Mastering Automated Infrastructure Testing: Key to a Successful Launch
Problem statement
As an engineering manager, I frequently encounter scenarios where our team is prepared to proceed, but external factors impede progress. For instance, we often find ourselves ready to deploy code, only to be hindered by an incomplete environment setup. Similarly, our readiness to conduct testing is frequently obstructed by issues like API errors, such as the recurrent “500 Server Down” or “403 Forbidden. You don’t have permissions to access this resource” error, which acts as a significant blocker. These challenges are not sporadic occurrences; they are regular events that we navigate, often surfacing every other day during critical phases of the projects.
As a delivery lead, your primary duty is to eliminate obstacles rather than directing your team to surmount them. It’s essential to take a step back and introspectively question, “How can we approach this project differently to ensure its success?” This mindset shift from merely confronting challenges to proactively strategizing for success can significantly impact the project’s outcome.
Observations
Numerous environment-related issues in IT infrastructure typically stem from several key factors:
- Human Error: IT staff mistakes, including improper configuration, incorrect data entry, or not adhering to established procedures, often inadvertently lead to system failures.

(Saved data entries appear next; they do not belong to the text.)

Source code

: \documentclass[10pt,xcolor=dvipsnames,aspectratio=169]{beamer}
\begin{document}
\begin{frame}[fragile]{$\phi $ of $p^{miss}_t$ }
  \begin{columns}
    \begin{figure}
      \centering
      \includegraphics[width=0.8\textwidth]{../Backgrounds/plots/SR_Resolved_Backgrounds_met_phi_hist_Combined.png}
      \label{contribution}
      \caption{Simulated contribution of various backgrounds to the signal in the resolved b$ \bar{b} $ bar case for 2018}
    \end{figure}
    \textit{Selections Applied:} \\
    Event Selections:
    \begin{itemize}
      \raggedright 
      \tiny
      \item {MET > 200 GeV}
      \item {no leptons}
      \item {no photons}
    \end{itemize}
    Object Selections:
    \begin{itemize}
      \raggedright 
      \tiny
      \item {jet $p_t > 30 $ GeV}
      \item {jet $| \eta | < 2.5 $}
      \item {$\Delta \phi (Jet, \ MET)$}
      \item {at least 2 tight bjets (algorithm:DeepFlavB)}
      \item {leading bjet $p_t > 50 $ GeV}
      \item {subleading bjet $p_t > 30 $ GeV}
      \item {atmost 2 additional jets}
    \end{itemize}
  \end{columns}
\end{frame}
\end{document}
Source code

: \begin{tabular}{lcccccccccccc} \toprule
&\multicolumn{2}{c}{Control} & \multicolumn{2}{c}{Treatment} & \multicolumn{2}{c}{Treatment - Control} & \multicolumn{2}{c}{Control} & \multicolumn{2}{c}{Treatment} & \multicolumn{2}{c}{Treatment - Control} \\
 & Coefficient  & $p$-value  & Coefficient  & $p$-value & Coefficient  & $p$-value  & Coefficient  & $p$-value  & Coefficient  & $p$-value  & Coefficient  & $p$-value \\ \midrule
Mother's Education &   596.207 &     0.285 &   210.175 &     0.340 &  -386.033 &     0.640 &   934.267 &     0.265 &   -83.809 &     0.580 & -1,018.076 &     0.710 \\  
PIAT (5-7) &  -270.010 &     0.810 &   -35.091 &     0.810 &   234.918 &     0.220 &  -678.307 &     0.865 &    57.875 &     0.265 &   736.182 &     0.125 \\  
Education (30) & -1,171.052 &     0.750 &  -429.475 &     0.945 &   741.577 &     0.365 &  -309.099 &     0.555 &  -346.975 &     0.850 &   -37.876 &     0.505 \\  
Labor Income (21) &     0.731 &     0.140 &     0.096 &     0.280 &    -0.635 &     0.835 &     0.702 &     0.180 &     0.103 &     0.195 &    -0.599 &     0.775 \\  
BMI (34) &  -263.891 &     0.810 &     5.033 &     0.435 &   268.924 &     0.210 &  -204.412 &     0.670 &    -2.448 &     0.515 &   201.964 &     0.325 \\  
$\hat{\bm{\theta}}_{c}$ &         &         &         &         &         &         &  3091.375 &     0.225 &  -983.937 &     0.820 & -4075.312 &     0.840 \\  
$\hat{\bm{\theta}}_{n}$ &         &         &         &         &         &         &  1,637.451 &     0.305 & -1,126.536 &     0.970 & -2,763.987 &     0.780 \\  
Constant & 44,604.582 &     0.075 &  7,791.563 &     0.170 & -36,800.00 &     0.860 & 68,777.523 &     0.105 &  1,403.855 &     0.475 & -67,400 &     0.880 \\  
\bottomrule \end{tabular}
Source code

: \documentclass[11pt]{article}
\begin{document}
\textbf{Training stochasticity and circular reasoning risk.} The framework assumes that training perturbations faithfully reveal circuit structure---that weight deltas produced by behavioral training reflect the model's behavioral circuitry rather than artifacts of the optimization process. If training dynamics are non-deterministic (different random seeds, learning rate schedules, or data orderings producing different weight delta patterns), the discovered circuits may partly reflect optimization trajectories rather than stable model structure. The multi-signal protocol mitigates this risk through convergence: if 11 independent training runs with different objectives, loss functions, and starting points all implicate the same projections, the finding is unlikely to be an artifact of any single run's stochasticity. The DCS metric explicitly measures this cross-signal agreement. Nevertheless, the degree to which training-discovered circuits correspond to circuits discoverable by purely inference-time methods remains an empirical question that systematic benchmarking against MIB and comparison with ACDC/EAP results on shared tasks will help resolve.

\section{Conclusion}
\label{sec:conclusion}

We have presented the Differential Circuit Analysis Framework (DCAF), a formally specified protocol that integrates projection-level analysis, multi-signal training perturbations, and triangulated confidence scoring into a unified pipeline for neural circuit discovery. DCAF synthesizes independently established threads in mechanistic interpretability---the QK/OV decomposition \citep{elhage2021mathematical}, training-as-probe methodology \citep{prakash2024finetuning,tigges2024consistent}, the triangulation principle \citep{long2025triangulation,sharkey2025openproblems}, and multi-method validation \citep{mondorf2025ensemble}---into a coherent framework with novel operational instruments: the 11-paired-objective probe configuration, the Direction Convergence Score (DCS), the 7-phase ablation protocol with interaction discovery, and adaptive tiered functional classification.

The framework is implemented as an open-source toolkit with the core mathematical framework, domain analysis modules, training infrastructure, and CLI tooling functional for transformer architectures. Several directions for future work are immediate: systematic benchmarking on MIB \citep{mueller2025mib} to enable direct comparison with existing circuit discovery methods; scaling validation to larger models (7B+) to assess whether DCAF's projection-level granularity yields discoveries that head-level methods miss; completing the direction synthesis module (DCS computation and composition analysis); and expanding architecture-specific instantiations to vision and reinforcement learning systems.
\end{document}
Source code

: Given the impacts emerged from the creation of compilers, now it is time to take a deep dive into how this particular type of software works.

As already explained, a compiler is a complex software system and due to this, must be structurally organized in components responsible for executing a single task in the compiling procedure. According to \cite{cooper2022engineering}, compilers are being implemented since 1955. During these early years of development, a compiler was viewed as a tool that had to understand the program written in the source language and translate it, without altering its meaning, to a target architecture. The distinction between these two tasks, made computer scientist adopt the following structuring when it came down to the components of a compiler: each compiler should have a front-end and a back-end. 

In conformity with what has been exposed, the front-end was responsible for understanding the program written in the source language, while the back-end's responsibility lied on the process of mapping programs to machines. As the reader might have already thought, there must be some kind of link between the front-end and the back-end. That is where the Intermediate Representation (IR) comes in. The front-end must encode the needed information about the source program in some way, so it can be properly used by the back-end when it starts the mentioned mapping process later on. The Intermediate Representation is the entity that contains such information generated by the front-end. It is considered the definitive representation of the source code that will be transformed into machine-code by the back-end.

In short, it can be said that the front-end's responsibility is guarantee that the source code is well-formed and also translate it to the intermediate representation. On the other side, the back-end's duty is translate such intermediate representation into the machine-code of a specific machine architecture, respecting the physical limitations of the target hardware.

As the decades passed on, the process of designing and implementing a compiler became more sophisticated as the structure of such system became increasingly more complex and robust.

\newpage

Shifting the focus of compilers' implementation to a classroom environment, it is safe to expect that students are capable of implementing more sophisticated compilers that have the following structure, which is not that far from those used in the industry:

- Lack of Maintenance: neglecting regular updates and maintenance of both hardware and software creates vulnerabilities and inefficiencies, thereby heightening the risk of failure.

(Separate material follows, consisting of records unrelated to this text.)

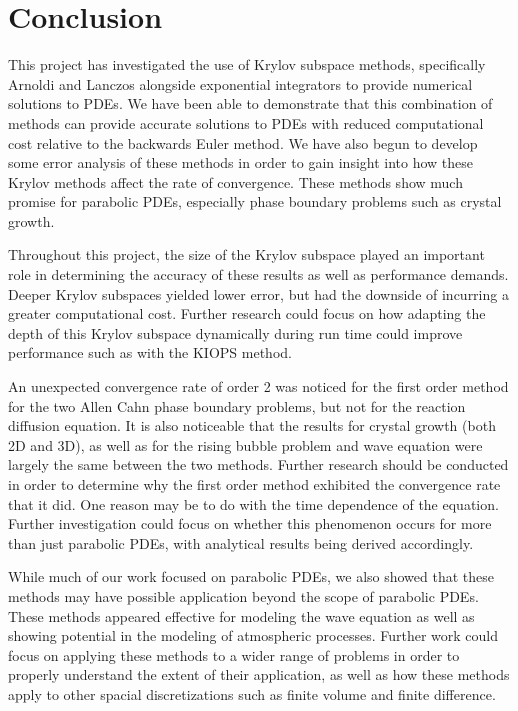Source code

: \section{Conclusion}

This project has investigated the use of Krylov subspace methods, specifically Arnoldi and Lanczos alongside exponential integrators to provide numerical solutions to PDEs.
We have been able to demonstrate that this combination of methods can provide accurate solutions to PDEs with reduced computational cost relative to the backwards Euler method.
We have also begun to develop some error analysis of these methods in order to gain insight into how these Krylov methods affect the rate of convergence.
These methods show much promise for parabolic PDEs, especially phase boundary problems such as crystal growth.

Throughout this project, the size of the Krylov subspace played an important role in determining the accuracy of these results as well as performance demands.
Deeper Krylov subspaces yielded lower error, but had the downside of incurring a greater computational cost.
Further research could focus on how adapting the depth of this Krylov subspace dynamically during run time could improve performance such as with the KIOPS\cite{Gaudreault2018} method.

An unexpected convergence rate of order 2 was noticed for the first order method for the two Allen Cahn phase boundary problems, but not for the reaction diffusion equation.
It is also noticeable that the results for crystal growth (both 2D and 3D), as well as for the rising bubble problem and wave equation were largely the same between the two methods.
Further research should be conducted in order to determine why the first order method exhibited the convergence rate that it did.
One reason may be to do with the time dependence of the equation.
Further investigation could focus on whether this phenomenon occurs for more than just parabolic PDEs, with analytical results being derived accordingly.

While much of our work focused on parabolic PDEs, we also showed that these methods may have possible application beyond the scope of parabolic PDEs.
These methods appeared effective for modeling the wave equation as well as showing potential in the modeling of atmospheric processes.
Further work could focus on applying these methods to a wider range of problems in order to properly understand the extent of their application, as well as how these methods apply to other spacial discretizations such as finite volume and finite difference.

- Inadequate Testing: without thorough testing, changes or new deployments may cause unexpected issues once implemented in a live production environment.
- Dependency Failures: in today’s complex IT landscape, infrastructure often relies on a web of interdependent systems and services. A failure in any one component can trigger a domino effect, disrupting the entire infrastructure.
Solution
One critical step in the process is to prioritize automation, aiming to significantly reduce human error. I have previously outlined a strategy titled “X as a Code”, providing examples of how this can be achieved. In this article, I will focus on establishing a solid foundation for a successful launch — specifically, how to implement automated testing of the infrastructure setup. By automating, we can systematically eliminate the root causes of the issues describer above and:
- streamline configuration processes,
- reduce the likelihood of human error,
- ensure regular updates and maintenance,
- and conduct thorough testing of systems before deployment.
Furthermore, it can better manage dependencies by ensuring that changes in one component do not adversely affect the entire system. This approach not only addresses the immediate concerns but also enhances overall operational efficiency and reliability.
Let’s take an example of Terraform and Terratest as IaaS (Infrastructure as a Service) solution. Above diagram shows step by step process how to efficiently organize it. More details on how to work with Terratest you can find on this website.
First: write Terraform code to define you pipeline templates, environment templates, configurations files, terraform scripts for resources creation etc. Usually these tasks are on DevOps engineers responsibility. Push your code to GitHub repo to keep it under version control.
Second: add Terratest code of different level — unit, integration, end-to end type of tests. Owner of this task can be author of terraform code, or it can be peer DevOps engineer, so in this way you can establish knowledge sharing. Keep it as part of the same GitHub repo to incrementally increase coverage when is required. The coverage can include:
- unit tests — fast, stable, no dependencies, raise confidence in individual modules. The goal is to achieve 100% coverage.
- integration tests — has dependency, could be slower, needs to have retries implemented, builds confidence in modules integration. The goal is to cover the critical integration points.
- end-to end tests — slow, has a lot of dependency, builds confidence in the entire architecture. The goal is to cover the most critical flows.
Third: establish CI/CD pipeline to test and deploy your IaaS solution.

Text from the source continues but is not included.